On a side note, my trip back to Belfast was probably the best visit I’ve had home since moving to England one cold and dreary day 9 years ago. We spent a week in Cushendun and thoroughly enjoyed exploring the countryside and catching up with a magnificently re-vamped Belfast.

I came across a fabulous cafe in the Titanic Quarter, too. It’s called the Honesty Box Cafe and is, honestly, a true-blue honesty box set-up, whereby you’ve got yourself a whole selection of yummy cakes, soups and teas to choose from and all you have to pay is…whatever you want. More than that, though, is the atmosphere – it’s a HUGE cafe, set up by the Church of England and run by volunteers from all the churches across Northern Ireland. Given the political/religious conflict there, the religious unity here is important – and effective. The volunteers that I spoke with seemed so earnest in their desire to create a little haven of harmony in the city, a place for people to come to and feel that they belong.

I spoke with these guys, too, who saw me snapping away and wanted to chat. They said they go to the cafe every single day because it has come to feel like home.

And it had a Prayer Garden.

I am a person who believes in prayer, but I have to say that even if you don’t, I’d be surprised if you weren’t moved by the feeling of love and unity that this venue created.

Most recently, I took the Writing Motherhood event to the Ledbury Poetry Festival where I read from BOOM! with Hollie McNish and Rebecca Goss. Poet Ruth Stacey very kindly chaired the panel. It was a truly excellent event – Hollie is a magnificent performer and had us all in stitches with her poetic account of advice given to pregnant women, and Rebecca’s reading from her prize-winning collection HER BIRTH was incredibly moving. Ruth read us part of a poem by Anne Wickham, which I have to recount here for the way it evokes so many of our own experiences:

“Why was I born beneath two curses,

To bear children and to write verses?

Either one fecundity

Were heavy enough destiny.

But all my life is penalty

From the two sides of me.”

Anna Wickham, “New Eve,” in R.D. Smith, ed., The Writings of Anna Wickham (1984)
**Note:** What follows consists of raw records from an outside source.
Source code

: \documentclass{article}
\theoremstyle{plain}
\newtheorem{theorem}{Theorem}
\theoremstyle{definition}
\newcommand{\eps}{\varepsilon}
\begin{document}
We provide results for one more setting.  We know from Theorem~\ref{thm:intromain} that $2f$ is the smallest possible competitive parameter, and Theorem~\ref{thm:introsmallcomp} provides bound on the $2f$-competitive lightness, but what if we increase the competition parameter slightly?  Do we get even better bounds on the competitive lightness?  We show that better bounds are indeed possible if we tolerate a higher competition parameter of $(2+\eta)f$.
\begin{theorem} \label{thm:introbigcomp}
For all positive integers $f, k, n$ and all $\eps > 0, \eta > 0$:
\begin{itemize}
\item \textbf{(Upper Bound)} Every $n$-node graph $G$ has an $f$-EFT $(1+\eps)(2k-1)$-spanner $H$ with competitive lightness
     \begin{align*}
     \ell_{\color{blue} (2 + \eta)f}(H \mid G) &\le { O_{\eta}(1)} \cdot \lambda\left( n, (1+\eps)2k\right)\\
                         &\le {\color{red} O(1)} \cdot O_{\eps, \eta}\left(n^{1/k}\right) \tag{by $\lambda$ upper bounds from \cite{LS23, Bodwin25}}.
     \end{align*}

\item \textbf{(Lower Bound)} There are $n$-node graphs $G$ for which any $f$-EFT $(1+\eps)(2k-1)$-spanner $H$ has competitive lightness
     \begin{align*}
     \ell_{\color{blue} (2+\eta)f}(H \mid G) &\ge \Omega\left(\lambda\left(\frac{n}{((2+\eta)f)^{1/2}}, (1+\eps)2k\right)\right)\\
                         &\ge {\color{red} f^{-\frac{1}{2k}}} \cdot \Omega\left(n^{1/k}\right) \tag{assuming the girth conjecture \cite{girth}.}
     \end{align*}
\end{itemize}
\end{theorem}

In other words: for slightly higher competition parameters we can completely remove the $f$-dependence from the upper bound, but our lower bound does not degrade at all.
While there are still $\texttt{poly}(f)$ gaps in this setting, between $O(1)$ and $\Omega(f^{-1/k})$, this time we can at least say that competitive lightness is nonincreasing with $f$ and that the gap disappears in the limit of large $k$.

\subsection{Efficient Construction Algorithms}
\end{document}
My third novel, THE MIND THIEF*, has been snapped up by a publisher. Apols to those of you who don’t speak Chinese, however, because the publisher is based in Taiwan… Fingers crossed, however, that we find a publisher keen to publish the book for you English-speaking folk.

Which brings me to my fourth novel, currently titled THE DISAPPEARED. It’s in the hands of my lovely agent at present. Here is a list of things that I’m pretty sure you will find yourself doing while waiting on feedback from your agent:

1. Click ‘refresh’ on your inbox 1,398,009 per minute.
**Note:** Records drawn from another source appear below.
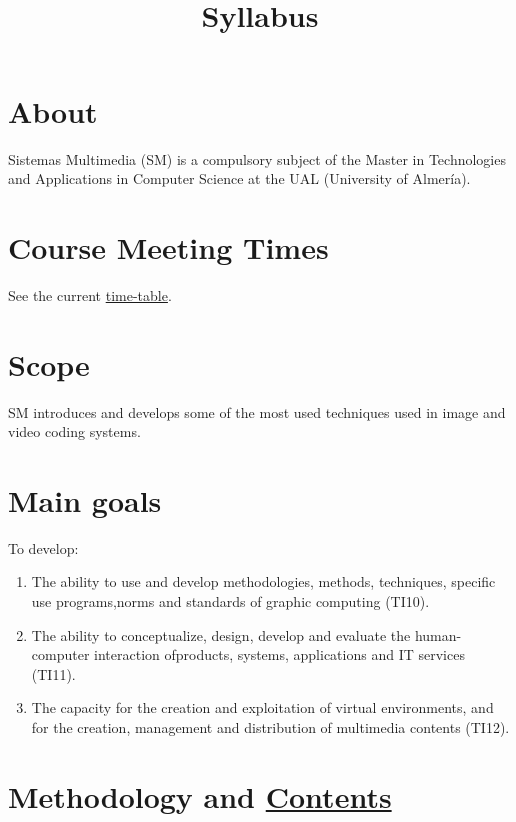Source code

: 

\title{\SM{} \\ Syllabus}

\maketitle
\tableofcontents

\section{About}

Sistemas Multimedia (SM) is a compulsory subject of the Master in
Technologies and Applications in Computer Science at the UAL
(University of Almería).

\section{Course Meeting Times}

See the current \href{https://www.ual.es/estudios/masteres/presentacion/plandeestudios/asignatura/7114/71142105}{time-table}.

\section{Scope}

SM introduces and develops some of the most used techniques used in
image and video coding systems.

\section{Main goals}

To develop:
\begin{enumerate}
\item The ability to use and develop methodologies, methods,
  techniques, specific use programs,norms and standards of graphic
  computing (TI10).
\item The ability to conceptualize, design, develop and evaluate the
  human-computer interaction ofproducts, systems, applications and IT
  services (TI11).
\item The capacity for the creation and exploitation of virtual
  environments, and for the creation, management and distribution of
  multimedia contents (TI12).
\end{enumerate}

\section{Methodology and \href{https://sistemas-multimedia.github.io/contents/}{Contents}}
2. Read the manuscript in an attempt to telepathetically channel what she thinks of it, at which point every error that you missed whilst painstakingly editing for months on end will leap out at you. And laugh.

3. Overeat.

4. Forget everything else you were meant to be doing, which will force you to write memo lists which you’ll forget about.
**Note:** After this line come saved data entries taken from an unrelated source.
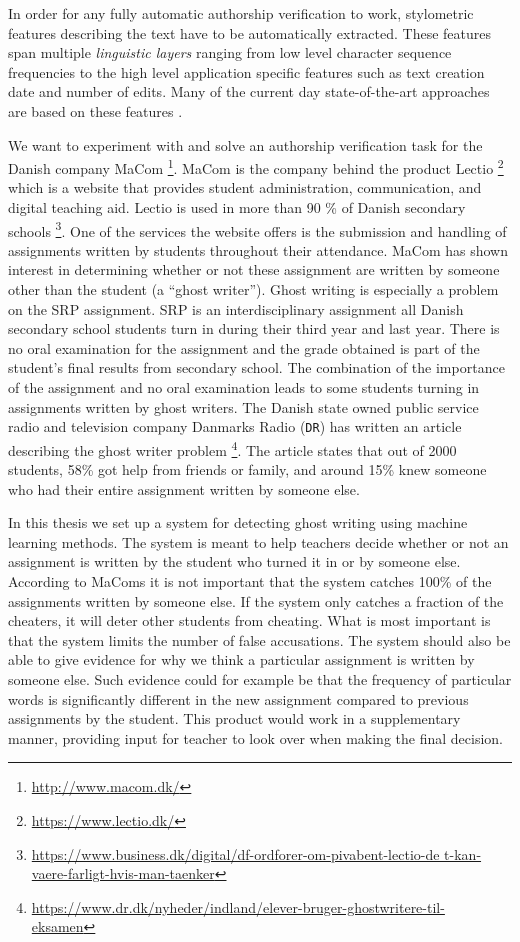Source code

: In order for any fully automatic authorship verification to work, stylometric
features describing the text have to be automatically extracted. These features
span multiple \textit{linguistic layers} ranging from low level character
sequence frequencies to the high level application specific features such as
text creation date and number of edits. Many of the current day state-of-the-art
approaches are based on these features \citep{stamatos2009}.


We want to experiment with and solve an authorship verification task for the
Danish company MaCom \footnote{\url{http://www.macom.dk/}}. MaCom is the company
behind the product Lectio \footnote{\url{https://www.lectio.dk/}} which is
a website that provides student administration, communication, and digital
teaching aid. Lectio is used in more than 90 \% of Danish secondary schools
\footnote{\url{https://www.business.dk/digital/df-ordforer-om-pivabent-lectio-de
t-kan-vaere-farligt-hvis-man-taenker}}. One of the services the website
offers is the submission and handling of assignments written by students
throughout their attendance. MaCom has shown interest in determining
whether or not these assignment are written by someone other than the
student (a ``ghost writer''). Ghost writing is especially a problem on
the \gls{SRP} assignment. \gls{SRP} is an interdisciplinary assignment
all Danish secondary school students turn in during their third year and
last year. There is no oral examination for the assignment and the grade
obtained is part of the student's final results from secondary school. The
combination of the importance of the assignment and no oral examination
leads to some students turning in assignments written by ghost writers. The
Danish state owned public service radio and television company Danmarks Radio
(\texttt{DR}) has written an article describing the ghost writer problem
\footnote{\url{https://www.dr.dk/nyheder/indland/elever-bruger-ghostwritere-til-
eksamen}}. The article states that out of 2000 students, 58\% got help from
friends or family, and around 15\% knew someone who had their entire assignment
written by someone else. 

In this thesis we set up a system for detecting ghost writing using machine
learning methods. The system is meant to help teachers decide whether or not
an assignment is written by the student who turned it in or by someone else.
According to MaComs it is not important that the system catches 100\% of the
assignments written by someone else. If the system only catches a fraction of
the cheaters, it will deter other students from cheating. What is most important
is that the system limits the number of false accusations. The system should
also be able to give evidence for why we think a particular assignment is
written by someone else. Such evidence could for example be that the frequency
of particular words is significantly different in the new assignment compared to
previous assignments by the student. This product would work in a supplementary
manner, providing input for teacher to look over when making the final decision.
5. Retweet and share posts about the writer’s agony.

6. Make endless cups of coffee, tea, or (in my case) hot chocolate.

7. In a bid to distract yourself/prevent repetitive strain injury from refreshing emails, commence a new project. In my case, the last week has involved an intensive bout of gardening, mental redecoration of the entire house, googling holidays, making 5-year-plans, and attempting a fad diet.

8. Read a novel by a writer you admire. Worry unceasingly that the book your agent is reading fails to compare.

9. Write a blog post.

10. Forget more stuff, like picking up a child from nursery.

11. Ring your mobile using your landline, to check it actually receives calls.

12. Devise a minor issue that requires an email to be sent to your agent, which she will no doubt recognise immediately as a nudge.

13. Have a little cry.

14. Discover the band A GREAT BIG WORLD. Sing along to ‘Cheer up!’ Cheer up.

15. Begin a new book.

*not the original title. But this one isn’t bad, is it?